▶ **MATERIALS PROVIDED**
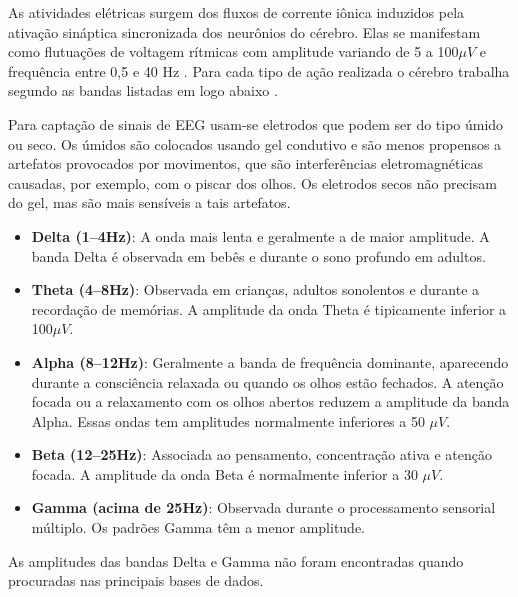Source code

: 			\par As atividades elétricas surgem dos fluxos de corrente iônica induzidos pela ativação sináptica sincronizada dos neurônios do cérebro. Elas se manifestam como flutuações de voltagem rítmicas com amplitude variando de 5 a 100$\mu V$ e frequência entre 0,5 e 40 Hz \cite{JALALYBIDGOLY2020101788}. Para cada tipo de ação realizada o cérebro trabalha segundo as bandas listadas em logo abaixo \cite{sanei2021eeg}.
			
			\par Para captação de sinais de EEG usam-se eletrodos que podem ser do tipo úmido ou seco. Os úmidos são colocados usando gel condutivo e são menos propensos a artefatos provocados por movimentos, que são interferências eletromagnéticas causadas, por exemplo, com o piscar dos olhos. Os eletrodos secos não precisam do gel, mas são mais sensíveis a tais artefatos.
			
			\begin{itemize}
				\item \textbf{Delta (1–4Hz)}: A onda mais lenta e geralmente a de maior amplitude. A banda Delta é observada em bebês e durante o sono profundo em adultos.
				
				\item \textbf{Theta (4–8Hz)}: Observada em crianças, adultos sonolentos e durante a recordação de memórias. A amplitude da onda Theta é tipicamente inferior a 100$\mu V$.
				
				\item \textbf{Alpha (8–12Hz)}: Geralmente a banda de frequência dominante, aparecendo durante a consciência relaxada ou quando os olhos estão fechados. A atenção focada ou a relaxamento com os olhos abertos reduzem a amplitude da banda Alpha. Essas ondas tem amplitudes normalmente inferiores a 50 $\mu V$.
				
				\item \textbf{Beta (12–25Hz)}: Associada ao pensamento, concentração ativa e atenção focada. A amplitude da onda Beta é normalmente inferior a 30 $\mu V$.
				
				\item \textbf{Gamma (acima de 25Hz)}: Observada durante o processamento sensorial múltiplo. Os padrões Gamma têm a menor amplitude.
				
			\end{itemize}
			
			\par As amplitudes das bandas Delta e Gamma não foram encontradas quando procuradas nas principais bases de dados.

▶ **EXERCISE OBJECTIVE**
Each line above should be written out again exactly, without any image.

▶ **RESULT FOR THIS TASK**
Source code

: 			\par As atividades elétricas surgem dos fluxos de corrente iônica induzidos pela ativação sináptica sincronizada dos neurônios do cérebro. Elas se manifestam como flutuações de voltagem rítmicas com amplitude variando de 5 a 100$\mu V$ e frequência entre 0,5 e 40 Hz \cite{JALALYBIDGOLY2020101788}. Para cada tipo de ação realizada o cérebro trabalha segundo as bandas listadas em logo abaixo \cite{sanei2021eeg}.
			
			\par Para captação de sinais de EEG usam-se eletrodos que podem ser do tipo úmido ou seco. Os úmidos são colocados usando gel condutivo e são menos propensos a artefatos provocados por movimentos, que são interferências eletromagnéticas causadas, por exemplo, com o piscar dos olhos. Os eletrodos secos não precisam do gel, mas são mais sensíveis a tais artefatos.
			
			\begin{itemize}
				\item \textbf{Delta (1–4Hz)}: A onda mais lenta e geralmente a de maior amplitude. A banda Delta é observada em bebês e durante o sono profundo em adultos.
				
				\item \textbf{Theta (4–8Hz)}: Observada em crianças, adultos sonolentos e durante a recordação de memórias. A amplitude da onda Theta é tipicamente inferior a 100$\mu V$.
				
				\item \textbf{Alpha (8–12Hz)}: Geralmente a banda de frequência dominante, aparecendo durante a consciência relaxada ou quando os olhos estão fechados. A atenção focada ou a relaxamento com os olhos abertos reduzem a amplitude da banda Alpha. Essas ondas tem amplitudes normalmente inferiores a 50 $\mu V$.
				
				\item \textbf{Beta (12–25Hz)}: Associada ao pensamento, concentração ativa e atenção focada. A amplitude da onda Beta é normalmente inferior a 30 $\mu V$.
				
				\item \textbf{Gamma (acima de 25Hz)}: Observada durante o processamento sensorial múltiplo. Os padrões Gamma têm a menor amplitude.
				
			\end{itemize}
			
			\par As amplitudes das bandas Delta e Gamma não foram encontradas quando procuradas nas principais bases de dados.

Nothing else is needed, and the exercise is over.